Lines from the top of the entries through the line that has "- Get advice" must be duplicated exactly, and no others.

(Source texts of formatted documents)
*-*-*
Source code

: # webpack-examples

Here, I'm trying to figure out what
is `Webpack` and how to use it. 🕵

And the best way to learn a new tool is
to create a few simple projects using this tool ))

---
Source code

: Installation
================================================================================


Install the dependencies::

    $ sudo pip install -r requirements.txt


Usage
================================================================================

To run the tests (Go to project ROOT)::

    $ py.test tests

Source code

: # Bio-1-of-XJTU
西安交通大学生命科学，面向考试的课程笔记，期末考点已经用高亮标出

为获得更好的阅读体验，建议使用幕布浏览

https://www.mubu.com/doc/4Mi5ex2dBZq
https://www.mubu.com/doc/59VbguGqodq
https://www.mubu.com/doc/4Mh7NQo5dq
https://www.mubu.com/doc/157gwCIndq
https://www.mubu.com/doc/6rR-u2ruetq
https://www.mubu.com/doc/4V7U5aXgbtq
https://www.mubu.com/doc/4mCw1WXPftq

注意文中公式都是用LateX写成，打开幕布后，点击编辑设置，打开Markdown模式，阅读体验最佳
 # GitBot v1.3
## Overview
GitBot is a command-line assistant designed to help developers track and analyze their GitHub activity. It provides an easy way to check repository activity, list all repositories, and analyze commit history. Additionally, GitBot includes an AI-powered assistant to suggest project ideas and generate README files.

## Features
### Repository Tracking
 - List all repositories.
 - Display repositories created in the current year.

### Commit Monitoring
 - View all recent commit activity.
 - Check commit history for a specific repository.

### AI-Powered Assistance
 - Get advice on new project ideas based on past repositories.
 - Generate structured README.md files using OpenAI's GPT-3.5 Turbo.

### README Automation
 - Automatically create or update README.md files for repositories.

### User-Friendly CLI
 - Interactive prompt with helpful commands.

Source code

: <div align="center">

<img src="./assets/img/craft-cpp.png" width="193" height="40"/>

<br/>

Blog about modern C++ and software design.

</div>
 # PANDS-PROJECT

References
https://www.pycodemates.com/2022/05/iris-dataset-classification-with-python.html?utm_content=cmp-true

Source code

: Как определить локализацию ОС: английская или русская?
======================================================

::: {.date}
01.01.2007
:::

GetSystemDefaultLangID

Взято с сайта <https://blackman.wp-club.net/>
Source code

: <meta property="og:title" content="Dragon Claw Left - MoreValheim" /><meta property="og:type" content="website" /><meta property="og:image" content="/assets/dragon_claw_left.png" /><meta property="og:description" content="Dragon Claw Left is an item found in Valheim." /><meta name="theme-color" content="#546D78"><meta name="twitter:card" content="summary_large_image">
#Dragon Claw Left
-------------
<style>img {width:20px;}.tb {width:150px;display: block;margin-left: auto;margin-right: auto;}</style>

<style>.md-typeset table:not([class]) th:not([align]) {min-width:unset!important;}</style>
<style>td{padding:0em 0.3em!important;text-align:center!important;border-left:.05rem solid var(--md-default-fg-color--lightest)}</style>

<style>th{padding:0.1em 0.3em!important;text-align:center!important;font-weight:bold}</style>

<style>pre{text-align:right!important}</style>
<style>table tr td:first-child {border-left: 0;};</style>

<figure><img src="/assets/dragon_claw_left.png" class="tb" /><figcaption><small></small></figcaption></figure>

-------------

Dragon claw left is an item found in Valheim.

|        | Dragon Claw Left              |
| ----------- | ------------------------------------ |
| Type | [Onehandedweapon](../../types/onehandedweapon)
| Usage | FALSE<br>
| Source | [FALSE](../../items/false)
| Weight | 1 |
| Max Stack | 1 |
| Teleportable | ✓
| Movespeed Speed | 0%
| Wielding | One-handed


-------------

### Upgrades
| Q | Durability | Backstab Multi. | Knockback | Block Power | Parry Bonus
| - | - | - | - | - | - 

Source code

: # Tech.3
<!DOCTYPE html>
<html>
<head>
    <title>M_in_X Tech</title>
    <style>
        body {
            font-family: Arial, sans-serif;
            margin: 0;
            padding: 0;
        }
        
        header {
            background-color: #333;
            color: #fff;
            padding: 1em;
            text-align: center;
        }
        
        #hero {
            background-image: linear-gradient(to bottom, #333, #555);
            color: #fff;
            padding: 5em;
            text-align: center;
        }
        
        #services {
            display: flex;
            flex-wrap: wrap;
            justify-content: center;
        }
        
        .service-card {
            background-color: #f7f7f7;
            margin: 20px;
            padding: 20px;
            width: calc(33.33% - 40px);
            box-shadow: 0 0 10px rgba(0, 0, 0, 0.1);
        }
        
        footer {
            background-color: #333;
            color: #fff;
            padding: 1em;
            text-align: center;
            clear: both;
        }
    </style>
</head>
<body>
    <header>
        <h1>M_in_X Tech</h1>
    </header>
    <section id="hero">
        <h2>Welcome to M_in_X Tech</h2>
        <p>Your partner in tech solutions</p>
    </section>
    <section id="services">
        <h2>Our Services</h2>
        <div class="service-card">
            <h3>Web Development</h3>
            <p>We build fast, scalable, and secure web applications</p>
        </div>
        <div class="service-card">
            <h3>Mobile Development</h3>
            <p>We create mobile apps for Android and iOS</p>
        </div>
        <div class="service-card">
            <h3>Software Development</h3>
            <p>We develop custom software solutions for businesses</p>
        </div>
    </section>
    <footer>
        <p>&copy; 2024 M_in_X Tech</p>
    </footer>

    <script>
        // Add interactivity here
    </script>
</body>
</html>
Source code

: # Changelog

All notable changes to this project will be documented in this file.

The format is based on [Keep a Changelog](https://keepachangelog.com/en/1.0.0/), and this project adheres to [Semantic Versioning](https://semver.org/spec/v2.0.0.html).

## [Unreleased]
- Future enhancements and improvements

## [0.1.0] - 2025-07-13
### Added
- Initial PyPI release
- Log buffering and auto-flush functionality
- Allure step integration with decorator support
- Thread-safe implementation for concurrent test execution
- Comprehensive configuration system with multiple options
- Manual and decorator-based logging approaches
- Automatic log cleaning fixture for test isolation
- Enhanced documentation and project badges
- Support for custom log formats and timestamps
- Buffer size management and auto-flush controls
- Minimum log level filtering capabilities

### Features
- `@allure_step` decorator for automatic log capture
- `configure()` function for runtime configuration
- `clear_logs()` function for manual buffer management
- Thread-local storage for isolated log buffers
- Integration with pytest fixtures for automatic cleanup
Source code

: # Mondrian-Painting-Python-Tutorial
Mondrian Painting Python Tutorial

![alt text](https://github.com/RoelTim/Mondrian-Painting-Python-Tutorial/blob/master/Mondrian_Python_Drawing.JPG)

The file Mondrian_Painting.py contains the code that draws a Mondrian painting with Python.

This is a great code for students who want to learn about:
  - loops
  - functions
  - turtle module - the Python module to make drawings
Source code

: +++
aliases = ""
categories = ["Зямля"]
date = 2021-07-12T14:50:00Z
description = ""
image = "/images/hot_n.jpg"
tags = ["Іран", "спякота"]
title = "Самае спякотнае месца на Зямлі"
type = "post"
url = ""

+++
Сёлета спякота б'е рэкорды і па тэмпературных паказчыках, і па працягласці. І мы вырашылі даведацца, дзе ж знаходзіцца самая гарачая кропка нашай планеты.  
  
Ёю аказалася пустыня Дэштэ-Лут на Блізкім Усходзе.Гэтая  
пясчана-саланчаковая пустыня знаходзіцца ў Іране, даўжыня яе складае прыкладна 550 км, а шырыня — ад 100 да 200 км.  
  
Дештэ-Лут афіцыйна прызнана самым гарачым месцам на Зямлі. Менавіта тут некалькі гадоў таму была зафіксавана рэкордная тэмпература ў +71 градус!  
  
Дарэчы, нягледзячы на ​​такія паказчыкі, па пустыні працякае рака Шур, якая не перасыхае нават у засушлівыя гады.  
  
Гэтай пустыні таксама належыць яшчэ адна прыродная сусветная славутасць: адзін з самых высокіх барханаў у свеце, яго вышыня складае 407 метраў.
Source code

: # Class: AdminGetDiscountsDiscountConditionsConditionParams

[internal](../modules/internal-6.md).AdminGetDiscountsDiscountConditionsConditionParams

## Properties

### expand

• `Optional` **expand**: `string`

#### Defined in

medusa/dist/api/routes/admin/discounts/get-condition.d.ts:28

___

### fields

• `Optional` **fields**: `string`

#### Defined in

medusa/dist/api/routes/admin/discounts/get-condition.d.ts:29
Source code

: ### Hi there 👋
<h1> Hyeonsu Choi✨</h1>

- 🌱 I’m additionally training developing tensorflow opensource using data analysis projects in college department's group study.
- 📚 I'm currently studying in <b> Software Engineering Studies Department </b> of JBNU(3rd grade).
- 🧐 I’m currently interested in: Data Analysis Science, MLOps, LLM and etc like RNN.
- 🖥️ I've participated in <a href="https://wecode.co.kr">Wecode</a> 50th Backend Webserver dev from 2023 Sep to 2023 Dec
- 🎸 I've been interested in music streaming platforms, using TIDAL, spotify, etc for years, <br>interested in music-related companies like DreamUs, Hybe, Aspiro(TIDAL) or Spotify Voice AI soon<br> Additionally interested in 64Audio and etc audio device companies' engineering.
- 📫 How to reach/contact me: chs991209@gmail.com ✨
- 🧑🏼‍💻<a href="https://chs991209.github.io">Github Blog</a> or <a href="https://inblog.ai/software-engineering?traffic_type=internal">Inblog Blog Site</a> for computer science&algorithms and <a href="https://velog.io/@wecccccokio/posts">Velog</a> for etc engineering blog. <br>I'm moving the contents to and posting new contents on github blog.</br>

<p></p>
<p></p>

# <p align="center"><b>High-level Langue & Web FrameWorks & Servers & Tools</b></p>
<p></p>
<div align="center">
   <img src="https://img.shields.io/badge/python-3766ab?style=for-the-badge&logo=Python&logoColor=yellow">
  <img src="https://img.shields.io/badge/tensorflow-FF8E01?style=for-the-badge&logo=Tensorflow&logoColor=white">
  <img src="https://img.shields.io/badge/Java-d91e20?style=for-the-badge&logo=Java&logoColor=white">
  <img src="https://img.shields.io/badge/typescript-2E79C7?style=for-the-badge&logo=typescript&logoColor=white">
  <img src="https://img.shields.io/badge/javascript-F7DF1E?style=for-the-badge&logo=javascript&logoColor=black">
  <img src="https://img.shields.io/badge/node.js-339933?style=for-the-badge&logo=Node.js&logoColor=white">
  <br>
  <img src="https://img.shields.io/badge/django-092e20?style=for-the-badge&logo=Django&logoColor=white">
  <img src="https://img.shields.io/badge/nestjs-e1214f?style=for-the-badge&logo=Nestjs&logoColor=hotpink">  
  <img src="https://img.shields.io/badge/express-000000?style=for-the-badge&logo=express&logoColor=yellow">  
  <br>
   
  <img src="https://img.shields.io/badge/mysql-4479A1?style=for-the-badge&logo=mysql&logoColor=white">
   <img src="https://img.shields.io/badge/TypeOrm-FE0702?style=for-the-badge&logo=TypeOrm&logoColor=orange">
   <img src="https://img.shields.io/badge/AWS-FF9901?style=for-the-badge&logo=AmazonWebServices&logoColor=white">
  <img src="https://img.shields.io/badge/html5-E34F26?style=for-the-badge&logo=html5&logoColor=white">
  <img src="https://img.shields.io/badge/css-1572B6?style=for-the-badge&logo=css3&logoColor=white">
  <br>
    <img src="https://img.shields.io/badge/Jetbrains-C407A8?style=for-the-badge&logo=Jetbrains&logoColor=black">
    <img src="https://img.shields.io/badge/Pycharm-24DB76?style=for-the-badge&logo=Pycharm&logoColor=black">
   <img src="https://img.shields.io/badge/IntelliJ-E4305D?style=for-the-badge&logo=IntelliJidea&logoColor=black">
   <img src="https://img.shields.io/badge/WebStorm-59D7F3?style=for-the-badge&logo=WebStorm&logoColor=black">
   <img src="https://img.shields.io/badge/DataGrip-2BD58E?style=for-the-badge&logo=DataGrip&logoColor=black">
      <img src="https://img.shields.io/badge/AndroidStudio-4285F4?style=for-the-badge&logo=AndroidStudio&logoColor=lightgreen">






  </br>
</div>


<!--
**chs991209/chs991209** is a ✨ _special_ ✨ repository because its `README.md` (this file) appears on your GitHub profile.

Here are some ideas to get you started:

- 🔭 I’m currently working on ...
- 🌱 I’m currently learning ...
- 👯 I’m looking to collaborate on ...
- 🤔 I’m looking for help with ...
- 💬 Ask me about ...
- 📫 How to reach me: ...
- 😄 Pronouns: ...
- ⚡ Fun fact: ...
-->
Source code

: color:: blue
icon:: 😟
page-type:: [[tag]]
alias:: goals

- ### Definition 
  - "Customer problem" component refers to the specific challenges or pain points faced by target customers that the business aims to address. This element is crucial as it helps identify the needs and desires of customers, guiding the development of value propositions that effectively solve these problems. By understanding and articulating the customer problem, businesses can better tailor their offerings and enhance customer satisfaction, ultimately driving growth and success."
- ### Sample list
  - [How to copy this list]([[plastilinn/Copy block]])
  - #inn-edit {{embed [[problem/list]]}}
*-*-*
(Answer for the task):
Source code

: # webpack-examples

Here, I'm trying to figure out what
is `Webpack` and how to use it. 🕵

And the best way to learn a new tool is
to create a few simple projects using this tool ))

---
Source code

: Installation
================================================================================


Install the dependencies::

    $ sudo pip install -r requirements.txt


Usage
================================================================================

To run the tests (Go to project ROOT)::

    $ py.test tests

Source code

: # Bio-1-of-XJTU
西安交通大学生命科学，面向考试的课程笔记，期末考点已经用高亮标出

为获得更好的阅读体验，建议使用幕布浏览

https://www.mubu.com/doc/4Mi5ex2dBZq
https://www.mubu.com/doc/59VbguGqodq
https://www.mubu.com/doc/4Mh7NQo5dq
https://www.mubu.com/doc/157gwCIndq
https://www.mubu.com/doc/6rR-u2ruetq
https://www.mubu.com/doc/4V7U5aXgbtq
https://www.mubu.com/doc/4mCw1WXPftq

注意文中公式都是用LateX写成，打开幕布后，点击编辑设置，打开Markdown模式，阅读体验最佳
 # GitBot v1.3
## Overview
GitBot is a command-line assistant designed to help developers track and analyze their GitHub activity. It provides an easy way to check repository activity, list all repositories, and analyze commit history. Additionally, GitBot includes an AI-powered assistant to suggest project ideas and generate README files.

## Features
### Repository Tracking
 - List all repositories.
 - Display repositories created in the current year.

### Commit Monitoring
 - View all recent commit activity.
 - Check commit history for a specific repository.

### AI-Powered Assistance
 - Get advice on new project ideas based on past repositories.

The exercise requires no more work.